In fact—this team also proved something in terms of how we view soccer in this country (and how we also view men’s and women’s sports in the U.S.)

Anything dudes can do—women can do better.

Unlike the men’s team, the women’s team actually is the best soccer/football team in the world and a consistent threat to win its World Cup. I was doing a lot of questioning on social media as to why sports talk radio stations were not hyping up this World Cup the way the men’s side is on a consistent basis.

Maybe not having the ESPN behind it anymore had a little bit of something to do with it but that’s no excuse. The men’s World Cup is hailed as the biggest sporting event in the world, but in my opinion, women’s soccer is so much more fascinating to watch.

Not to mention all of the flopping and the dramatics that there is on the men’s side—yeah not as much of that nonsense with the women.

FIFA subjected the women of all of these teams to play on artificial surfaces. Astroturf.

Astroturf. The suits in FIFA would never make the men do that because the people who run FIFA are, well, men themselves.

And they still played a much better and more exciting tournament than what can be found with the men’s World Cup. You have to apologize if there are some FIFA suits who got their keisters kicked on the soccer pitch when they were little kids.

The United States’ men’s team routinely gets bounced every year in the round of 16 and yet U.S. Soccer rakes in a grand total of $9 million. The women’s team WINS the World Cup and only draws in $2 million.

That is what I like to call a FIFA issue—just one of many.

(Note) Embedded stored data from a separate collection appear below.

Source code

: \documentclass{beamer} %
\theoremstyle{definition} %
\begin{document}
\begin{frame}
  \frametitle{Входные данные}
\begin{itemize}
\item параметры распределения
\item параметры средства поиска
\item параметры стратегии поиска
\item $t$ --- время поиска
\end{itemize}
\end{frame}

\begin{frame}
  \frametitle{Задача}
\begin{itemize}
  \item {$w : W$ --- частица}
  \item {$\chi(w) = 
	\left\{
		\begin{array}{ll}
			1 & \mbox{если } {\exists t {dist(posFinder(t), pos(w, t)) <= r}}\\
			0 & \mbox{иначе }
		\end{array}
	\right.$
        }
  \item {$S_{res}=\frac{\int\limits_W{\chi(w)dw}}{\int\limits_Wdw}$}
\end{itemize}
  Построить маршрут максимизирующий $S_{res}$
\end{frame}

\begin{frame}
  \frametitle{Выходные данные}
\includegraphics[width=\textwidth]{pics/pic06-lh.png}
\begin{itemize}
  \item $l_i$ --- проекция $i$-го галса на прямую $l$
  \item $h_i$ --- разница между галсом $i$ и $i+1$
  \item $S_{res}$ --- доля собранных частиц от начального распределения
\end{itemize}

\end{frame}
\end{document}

But, regardless of all of the bull FIFA put the women of all of these national teams through, it had to be gratifying as an American sports fan to witness what this team was able to accomplish.

Ever since the 2011 heartbreaker in penalty kicks to Japan, this team has now won the 2012 Olympic gold medal in London and now a World Cup in 2015.

Ask the men’s team to do that even though the men’s side is much more propped up by FIFA and has much more cameras on them in the media than what is necessary. Neither will happen for the U.S. men anytime soon unless Spain, Argentina, and Germany’s players decide to play for the U.S.

Now—for the next burning question that has to be on everyone’s minds—what about the parade?

Cities and countries regularly hold parades for when their national teams win the World Cup on the men’s side. This women’s team should get the same celebratory treatment. A ticker tape parade in New York City sounds just about alright with me. I’m looking at you, Bill de Blasio.

Or—since four of the five goals came from South Jersey natives, why not one in Philadelphia. I’m looking at you Michael Nutter.

Just give this team the parade, already. They earned it!